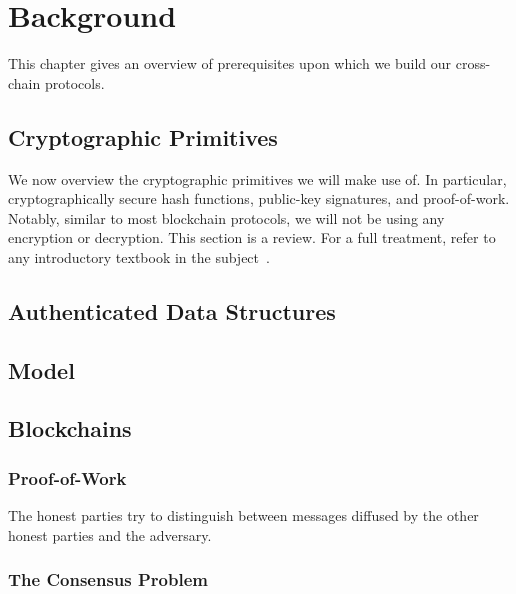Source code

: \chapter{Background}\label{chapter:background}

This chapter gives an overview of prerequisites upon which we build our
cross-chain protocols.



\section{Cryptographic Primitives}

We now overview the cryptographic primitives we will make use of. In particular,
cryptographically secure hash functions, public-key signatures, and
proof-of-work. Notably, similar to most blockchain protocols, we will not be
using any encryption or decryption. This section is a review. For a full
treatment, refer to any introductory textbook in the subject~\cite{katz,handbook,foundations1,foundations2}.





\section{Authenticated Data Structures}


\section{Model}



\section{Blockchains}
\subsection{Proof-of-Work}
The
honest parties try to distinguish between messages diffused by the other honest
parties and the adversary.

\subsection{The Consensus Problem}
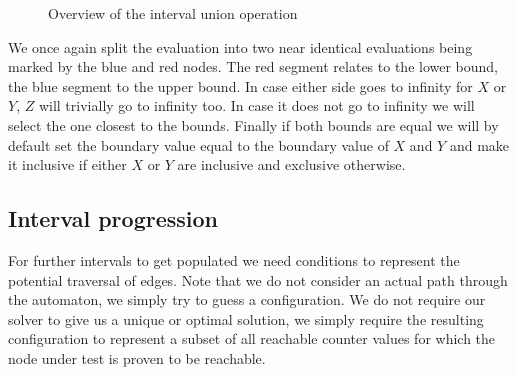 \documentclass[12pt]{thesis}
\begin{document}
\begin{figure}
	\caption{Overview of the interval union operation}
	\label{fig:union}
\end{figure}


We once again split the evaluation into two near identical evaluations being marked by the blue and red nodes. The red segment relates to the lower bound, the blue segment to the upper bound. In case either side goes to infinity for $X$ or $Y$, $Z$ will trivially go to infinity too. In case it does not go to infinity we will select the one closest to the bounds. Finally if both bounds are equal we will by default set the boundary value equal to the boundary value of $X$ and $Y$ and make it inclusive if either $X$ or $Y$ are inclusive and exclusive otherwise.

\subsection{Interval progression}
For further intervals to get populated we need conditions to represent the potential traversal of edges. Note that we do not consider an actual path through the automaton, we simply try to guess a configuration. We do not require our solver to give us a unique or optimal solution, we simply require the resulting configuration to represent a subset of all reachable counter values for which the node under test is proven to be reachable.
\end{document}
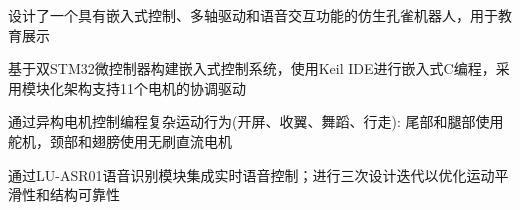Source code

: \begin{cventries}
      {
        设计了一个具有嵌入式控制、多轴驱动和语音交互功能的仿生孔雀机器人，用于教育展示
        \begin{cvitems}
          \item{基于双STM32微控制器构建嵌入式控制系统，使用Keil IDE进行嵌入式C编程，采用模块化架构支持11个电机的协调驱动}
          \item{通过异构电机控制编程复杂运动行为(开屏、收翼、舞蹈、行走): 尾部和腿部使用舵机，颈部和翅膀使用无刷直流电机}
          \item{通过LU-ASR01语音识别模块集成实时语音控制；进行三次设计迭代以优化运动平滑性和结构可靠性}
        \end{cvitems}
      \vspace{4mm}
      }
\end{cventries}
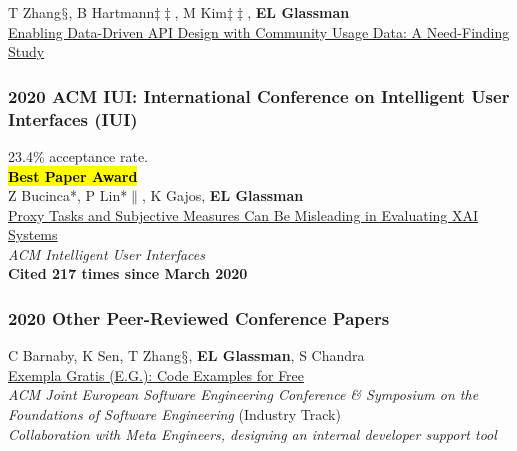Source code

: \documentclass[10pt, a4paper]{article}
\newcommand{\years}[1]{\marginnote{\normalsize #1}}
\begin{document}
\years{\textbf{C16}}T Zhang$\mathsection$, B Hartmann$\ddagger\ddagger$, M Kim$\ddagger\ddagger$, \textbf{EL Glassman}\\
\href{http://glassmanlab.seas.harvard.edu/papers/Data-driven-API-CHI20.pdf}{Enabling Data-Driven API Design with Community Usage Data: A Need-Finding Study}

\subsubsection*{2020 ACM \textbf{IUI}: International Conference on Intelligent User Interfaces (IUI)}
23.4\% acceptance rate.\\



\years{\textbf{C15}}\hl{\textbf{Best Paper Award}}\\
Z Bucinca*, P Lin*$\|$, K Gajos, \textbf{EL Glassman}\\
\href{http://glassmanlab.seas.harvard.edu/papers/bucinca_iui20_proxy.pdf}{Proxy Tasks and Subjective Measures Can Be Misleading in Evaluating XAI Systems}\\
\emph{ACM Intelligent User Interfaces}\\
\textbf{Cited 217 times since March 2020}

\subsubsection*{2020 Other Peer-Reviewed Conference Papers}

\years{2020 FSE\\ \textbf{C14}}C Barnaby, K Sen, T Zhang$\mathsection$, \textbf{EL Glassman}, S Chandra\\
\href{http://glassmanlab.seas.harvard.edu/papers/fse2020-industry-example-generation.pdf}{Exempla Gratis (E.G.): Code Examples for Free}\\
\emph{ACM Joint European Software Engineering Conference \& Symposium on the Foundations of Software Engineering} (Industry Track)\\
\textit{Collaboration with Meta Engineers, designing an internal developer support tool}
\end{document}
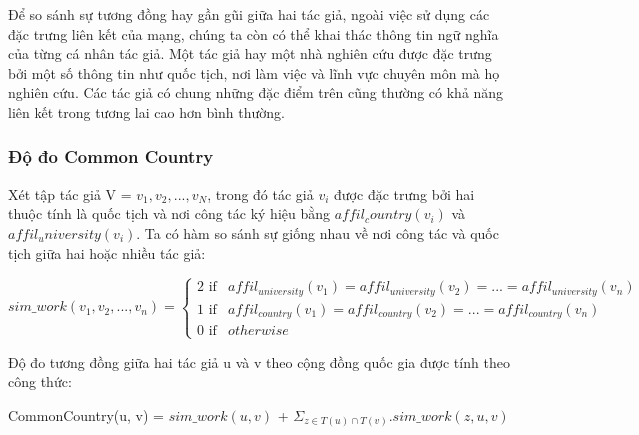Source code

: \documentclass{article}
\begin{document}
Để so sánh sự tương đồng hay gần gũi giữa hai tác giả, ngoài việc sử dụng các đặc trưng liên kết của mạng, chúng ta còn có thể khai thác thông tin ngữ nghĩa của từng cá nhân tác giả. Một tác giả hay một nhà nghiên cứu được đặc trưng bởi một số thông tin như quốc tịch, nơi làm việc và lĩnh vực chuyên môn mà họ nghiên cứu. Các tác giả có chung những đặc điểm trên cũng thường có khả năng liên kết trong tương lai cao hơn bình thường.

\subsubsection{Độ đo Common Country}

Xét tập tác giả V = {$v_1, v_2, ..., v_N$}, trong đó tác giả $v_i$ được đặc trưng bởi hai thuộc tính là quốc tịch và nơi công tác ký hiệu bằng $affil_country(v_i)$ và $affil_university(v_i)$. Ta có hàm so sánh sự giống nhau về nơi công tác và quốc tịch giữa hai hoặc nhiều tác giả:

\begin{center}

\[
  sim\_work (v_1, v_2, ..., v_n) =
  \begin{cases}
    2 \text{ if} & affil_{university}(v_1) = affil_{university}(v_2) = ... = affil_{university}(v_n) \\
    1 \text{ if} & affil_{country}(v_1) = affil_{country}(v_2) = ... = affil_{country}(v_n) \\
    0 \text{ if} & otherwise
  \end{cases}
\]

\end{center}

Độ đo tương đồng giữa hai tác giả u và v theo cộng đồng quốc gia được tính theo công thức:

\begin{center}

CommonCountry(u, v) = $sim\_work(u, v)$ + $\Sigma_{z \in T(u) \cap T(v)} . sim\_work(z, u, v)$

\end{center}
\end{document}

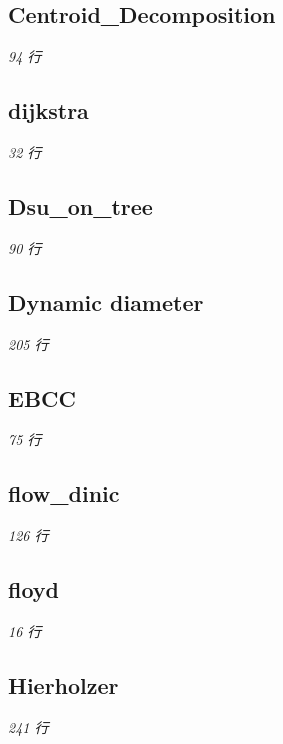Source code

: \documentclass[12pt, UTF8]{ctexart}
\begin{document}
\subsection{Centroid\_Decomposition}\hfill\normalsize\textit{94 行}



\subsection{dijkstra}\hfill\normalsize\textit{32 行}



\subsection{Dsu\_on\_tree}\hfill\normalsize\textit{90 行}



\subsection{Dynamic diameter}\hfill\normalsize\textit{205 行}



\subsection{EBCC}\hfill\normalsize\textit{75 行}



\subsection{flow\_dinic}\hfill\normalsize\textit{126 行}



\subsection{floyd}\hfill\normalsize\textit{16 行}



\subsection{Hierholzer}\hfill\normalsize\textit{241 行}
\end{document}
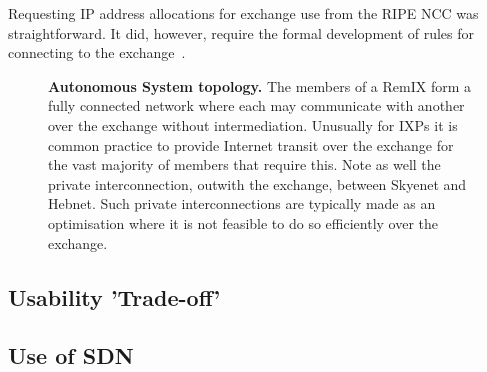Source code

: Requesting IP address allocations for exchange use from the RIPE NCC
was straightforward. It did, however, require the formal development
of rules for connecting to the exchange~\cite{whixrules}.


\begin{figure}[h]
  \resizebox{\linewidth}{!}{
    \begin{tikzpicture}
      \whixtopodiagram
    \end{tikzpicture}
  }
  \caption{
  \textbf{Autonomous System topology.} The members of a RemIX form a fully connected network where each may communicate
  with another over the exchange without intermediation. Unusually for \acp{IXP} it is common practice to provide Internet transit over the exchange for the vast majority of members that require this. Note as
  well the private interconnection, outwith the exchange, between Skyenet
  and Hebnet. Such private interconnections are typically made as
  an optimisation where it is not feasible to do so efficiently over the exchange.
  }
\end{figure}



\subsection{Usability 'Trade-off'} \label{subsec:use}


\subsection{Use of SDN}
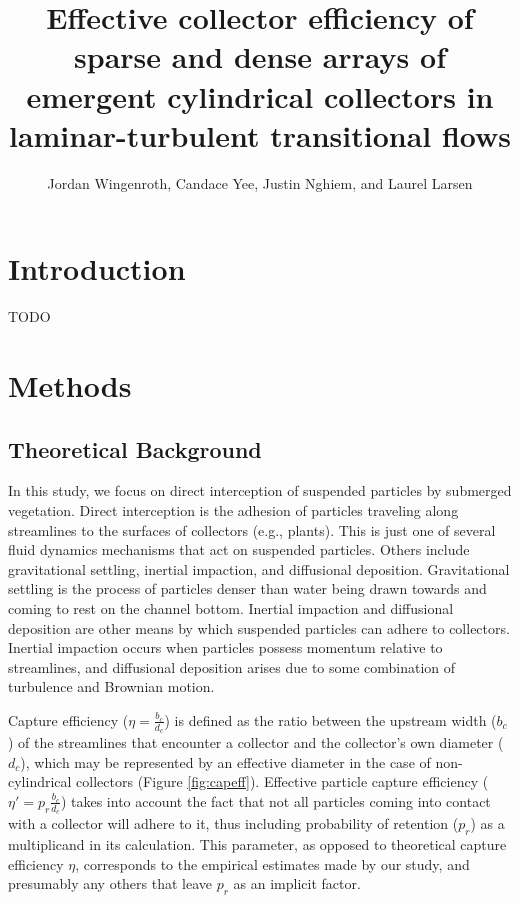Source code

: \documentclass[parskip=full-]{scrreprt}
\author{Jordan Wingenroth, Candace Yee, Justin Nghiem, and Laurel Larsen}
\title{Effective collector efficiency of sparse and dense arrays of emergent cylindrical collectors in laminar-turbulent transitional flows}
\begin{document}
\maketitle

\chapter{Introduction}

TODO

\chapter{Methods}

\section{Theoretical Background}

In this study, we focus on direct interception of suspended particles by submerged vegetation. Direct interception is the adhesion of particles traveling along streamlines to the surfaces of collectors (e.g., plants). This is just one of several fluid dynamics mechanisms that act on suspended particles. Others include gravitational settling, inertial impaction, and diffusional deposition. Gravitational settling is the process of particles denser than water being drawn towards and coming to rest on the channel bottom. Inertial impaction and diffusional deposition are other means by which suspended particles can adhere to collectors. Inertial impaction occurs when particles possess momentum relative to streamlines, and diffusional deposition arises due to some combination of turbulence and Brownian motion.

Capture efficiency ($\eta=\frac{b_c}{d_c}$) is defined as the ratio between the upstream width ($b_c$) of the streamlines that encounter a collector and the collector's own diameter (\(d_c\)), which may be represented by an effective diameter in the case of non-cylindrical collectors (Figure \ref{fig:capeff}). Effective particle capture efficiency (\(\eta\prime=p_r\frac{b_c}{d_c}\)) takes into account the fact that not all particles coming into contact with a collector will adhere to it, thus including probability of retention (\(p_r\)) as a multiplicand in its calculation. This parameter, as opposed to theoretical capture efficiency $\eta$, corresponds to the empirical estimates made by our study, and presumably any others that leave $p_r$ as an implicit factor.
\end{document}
- - -
Your goal:
Omit every picture, and please return the entries exactly from the first line through the line with "设计了一个具有嵌入式控制、多", both included.

Answer to this task:
Source code

: \chapter{Background}\label{chapter:background}

This chapter gives an overview of prerequisites upon which we build our
cross-chain protocols.



\section{Cryptographic Primitives}

We now overview the cryptographic primitives we will make use of. In particular,
cryptographically secure hash functions, public-key signatures, and
proof-of-work. Notably, similar to most blockchain protocols, we will not be
using any encryption or decryption. This section is a review. For a full
treatment, refer to any introductory textbook in the subject~\cite{katz,handbook,foundations1,foundations2}.





\section{Authenticated Data Structures}


\section{Model}



\section{Blockchains}
\subsection{Proof-of-Work}
The
honest parties try to distinguish between messages diffused by the other honest
parties and the adversary.

\subsection{The Consensus Problem}
 \documentclass[12pt]{thesis}
\begin{document}
\begin{figure}
	\caption{Overview of the interval union operation}
	\label{fig:union}
\end{figure}


We once again split the evaluation into two near identical evaluations being marked by the blue and red nodes. The red segment relates to the lower bound, the blue segment to the upper bound. In case either side goes to infinity for $X$ or $Y$, $Z$ will trivially go to infinity too. In case it does not go to infinity we will select the one closest to the bounds. Finally if both bounds are equal we will by default set the boundary value equal to the boundary value of $X$ and $Y$ and make it inclusive if either $X$ or $Y$ are inclusive and exclusive otherwise.

\subsection{Interval progression}
For further intervals to get populated we need conditions to represent the potential traversal of edges. Note that we do not consider an actual path through the automaton, we simply try to guess a configuration. We do not require our solver to give us a unique or optimal solution, we simply require the resulting configuration to represent a subset of all reachable counter values for which the node under test is proven to be reachable.
\end{document}
Source code

: \begin{cventries}
      {
        设计了一个具有嵌入式控制、多轴驱动和语音交互功能的仿生孔雀机器人，用于教育展示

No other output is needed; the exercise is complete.